START Data for the task

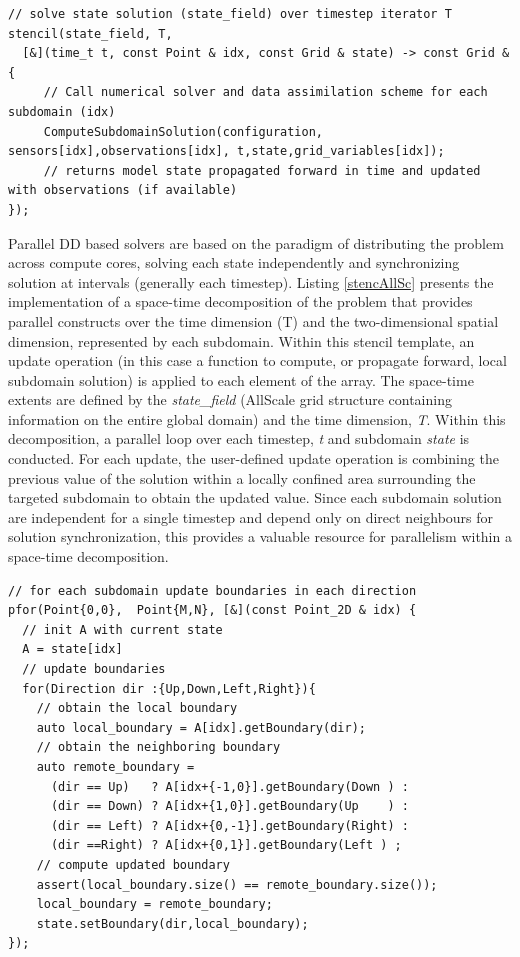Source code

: \documentclass[conference,compsoc]{IEEEtran}
\begin{document}
\begin{lstlisting}[caption=AllScale Stencil parallel computation, label=stencAllSc]
// solve state solution (state_field) over timestep iterator T
stencil(state_field, T,
  [&](time_t t, const Point & idx, const Grid & state) -> const Grid & {
     // Call numerical solver and data assimilation scheme for each subdomain (idx)
     ComputeSubdomainSolution(configuration, sensors[idx],observations[idx], t,state,grid_variables[idx]);
     // returns model state propagated forward in time and updated with observations (if available)
});
\end{lstlisting}


Parallel DD based solvers are based on the paradigm of distributing the problem across compute cores, solving each state independently and synchronizing solution at intervals (generally each timestep). Listing \ref{stencAllSc} presents the implementation of a space-time decomposition of the problem that provides parallel constructs over the time dimension (T) and the two-dimensional spatial dimension, represented by each subdomain. Within this stencil template, an update operation (in this case a function to compute, or propagate forward, local subdomain solution) is applied to each element of the array. The space-time extents are defined by the \textit{state\_field} (AllScale grid structure containing information on the entire global domain) and the time dimension, \textit{T}. Within this decomposition, a parallel loop over each timestep, \textit{t} and subdomain \textit{state} is conducted. For each update, the user-defined update operation is combining the previous value of the solution within a locally confined area surrounding the targeted subdomain to obtain the updated value. Since each subdomain solution are independent for a single timestep and depend only on direct neighbours for solution synchronization, this provides a valuable resource for parallelism within a space-time decomposition. 

\begin{lstlisting}[caption=AllScale boundary exchange implementation, label=boundAllScale]
// for each subdomain update boundaries in each direction
pfor(Point{0,0},  Point{M,N}, [&](const Point_2D & idx) {
  // init A with current state
  A = state[idx]
  // update boundaries
  for(Direction dir :{Up,Down,Left,Right}){
    // obtain the local boundary
    auto local_boundary = A[idx].getBoundary(dir);
    // obtain the neighboring boundary
    auto remote_boundary =
      (dir == Up)   ? A[idx+{-1,0}].getBoundary(Down ) :
      (dir == Down) ? A[idx+{1,0}].getBoundary(Up    ) :
      (dir == Left) ? A[idx+{0,-1}].getBoundary(Right) :
      (dir ==Right) ? A[idx+{0,1}].getBoundary(Left ) ;
    // compute updated boundary
    assert(local_boundary.size() == remote_boundary.size());
    local_boundary = remote_boundary;
    state.setBoundary(dir,local_boundary);
});
\end{lstlisting}
\end{document}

END Data for the task

■ **The problem**: Repeat the records above verbatim, with no pictures in the result.

■ **Response**:
Source code

: \documentclass[conference,compsoc]{IEEEtran}
\begin{document}
\begin{lstlisting}[caption=AllScale Stencil parallel computation, label=stencAllSc]
// solve state solution (state_field) over timestep iterator T
stencil(state_field, T,
  [&](time_t t, const Point & idx, const Grid & state) -> const Grid & {
     // Call numerical solver and data assimilation scheme for each subdomain (idx)
     ComputeSubdomainSolution(configuration, sensors[idx],observations[idx], t,state,grid_variables[idx]);
     // returns model state propagated forward in time and updated with observations (if available)
});
\end{lstlisting}


Parallel DD based solvers are based on the paradigm of distributing the problem across compute cores, solving each state independently and synchronizing solution at intervals (generally each timestep). Listing \ref{stencAllSc} presents the implementation of a space-time decomposition of the problem that provides parallel constructs over the time dimension (T) and the two-dimensional spatial dimension, represented by each subdomain. Within this stencil template, an update operation (in this case a function to compute, or propagate forward, local subdomain solution) is applied to each element of the array. The space-time extents are defined by the \textit{state\_field} (AllScale grid structure containing information on the entire global domain) and the time dimension, \textit{T}. Within this decomposition, a parallel loop over each timestep, \textit{t} and subdomain \textit{state} is conducted. For each update, the user-defined update operation is combining the previous value of the solution within a locally confined area surrounding the targeted subdomain to obtain the updated value. Since each subdomain solution are independent for a single timestep and depend only on direct neighbours for solution synchronization, this provides a valuable resource for parallelism within a space-time decomposition. 

\begin{lstlisting}[caption=AllScale boundary exchange implementation, label=boundAllScale]
// for each subdomain update boundaries in each direction
pfor(Point{0,0},  Point{M,N}, [&](const Point_2D & idx) {
  // init A with current state
  A = state[idx]
  // update boundaries
  for(Direction dir :{Up,Down,Left,Right}){
    // obtain the local boundary
    auto local_boundary = A[idx].getBoundary(dir);
    // obtain the neighboring boundary
    auto remote_boundary =
      (dir == Up)   ? A[idx+{-1,0}].getBoundary(Down ) :
      (dir == Down) ? A[idx+{1,0}].getBoundary(Up    ) :
      (dir == Left) ? A[idx+{0,-1}].getBoundary(Right) :
      (dir ==Right) ? A[idx+{0,1}].getBoundary(Left ) ;
    // compute updated boundary
    assert(local_boundary.size() == remote_boundary.size());
    local_boundary = remote_boundary;
    state.setBoundary(dir,local_boundary);
});
\end{lstlisting}
\end{document}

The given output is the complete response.